2. So long as this Agreement is in effect, each of the undersigned shall provide written notice to Xxxxxx Frome Xxxxxxx LLP (“Xxxxxx”), such notice to be given no later than 24 hours after each such transaction, of (i) any of their purchases or sales of securities of the Company or (ii) any securities of the Company over which they acquire or dispose of beneficial ownership. For purposes of this Agreement, the term “beneficial ownership” shall have the meaning of such term set forth in Rule 13d-3 under the Exchange Act.
3. Each of the undersigned agrees to form the Group for the purpose of (i) soliciting proxies in favor of the business proposed by Richmond at the 2018 Annual Meeting and the election of the persons nominated by Richmond to the Board at the 2018 Annual Meeting, (ii) taking all other action necessary to achieve the foregoing and (iii) taking any other actions the Group jointly agrees in writing to undertake in connection with their respective investment in the Company.

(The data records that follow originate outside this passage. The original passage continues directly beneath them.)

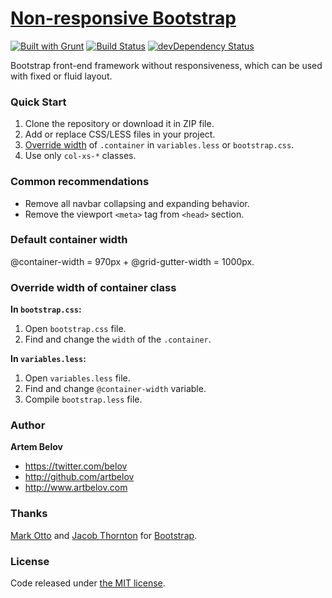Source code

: # [Non-responsive Bootstrap](http://www.artbelov.com/non-responsive-bootstrap/)

[![Built with Grunt](https://cdn.gruntjs.com/builtwith.png)](http://gruntjs.com/) [![Build Status](http://img.shields.io/travis/artbelov/non-responsive-bootstrap/master.svg)](https://travis-ci.org/artbelov/non-responsive-bootstrap) [![devDependency Status](https://david-dm.org/artbelov/non-responsive-bootstrap/dev-status.png?theme=shields.io)](https://david-dm.org/artbelov/non-responsive-bootstrap#info=devDependencies)

Bootstrap front-end framework without responsiveness, which can be used with fixed or fluid layout.

### Quick Start
1. Clone the repository or download it in ZIP file.
2. Add or replace CSS/LESS files in your project.
3. [Override width](#override-width-of-container-class) of ```.container```  in ```variables.less``` or ```bootstrap.css```.
4. Use only ```col-xs-*``` classes.

### Common recommendations
* Remove all navbar collapsing and expanding behavior.
* Remove the viewport ```<meta>``` tag from ```<head>``` section.

### Default container width
@container-width = 970px + @grid-gutter-width = 1000px.

### Override width of container class

**In ```bootstrap.css```:**

1. Open ```bootstrap.css``` file.
2. Find and change the ```width``` of the ```.container```.

**In ```variables.less```:**

1. Open ```variables.less``` file.
2. Find and change ```@container-width``` variable.
3. Compile ```bootstrap.less``` file.

### Author

**Artem Belov**

- <https://twitter.com/belov>
- <http://github.com/artbelov>
- <http://www.artbelov.com>

### Thanks

[Mark Otto](http://github.com/markdotto) and [Jacob Thornton](http://github.com/fat) for [Bootstrap](https://github.com/twitter/bootstrap).

### License

Code released under [the MIT license](http://opensource.org/licenses/MIT).
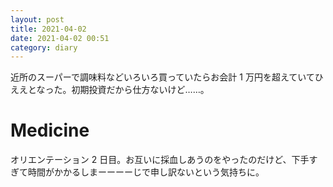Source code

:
 ```yaml
---
layout: post
title: 2021-04-02
date: 2021-04-02 00:51
category: diary
---
```


近所のスーパーで調味料などいろいろ買っていたらお会計 1 万円を超えていてひええとなった。初期投資だから仕方ないけど……。

# Medicine
オリエンテーション 2 日目。お互いに採血しあうのをやったのだけど、下手すぎて時間がかかるしまーーーーじで申し訳ないという気持ちに。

4. Subject to the terms of any indemnification agreement between Richmond and any other Party, Richmond shall have the right to pre-approve all expenses and costs (including all legal fees) incurred in connection with the Group’s activities and agrees to pay directly all such pre-approved expenses.
5. Each of the Parties hereto agrees that any Securities and Exchange Commission filing, press release, Company communication or shareholder communication proposed to be made or issued by the Group or any member of the Group in connection with the Group’s activities shall be first approved by Richmond, or its representatives, which approval shall not be unreasonably withheld; provided that in addition, any disclosures therein with respect to any Party shall also be approved by such Party (it being understood that any such disclosure that is consistent with and does not go beyond information provided by such Party or that has been previously approved by such Party shall not require any further approval from such Party).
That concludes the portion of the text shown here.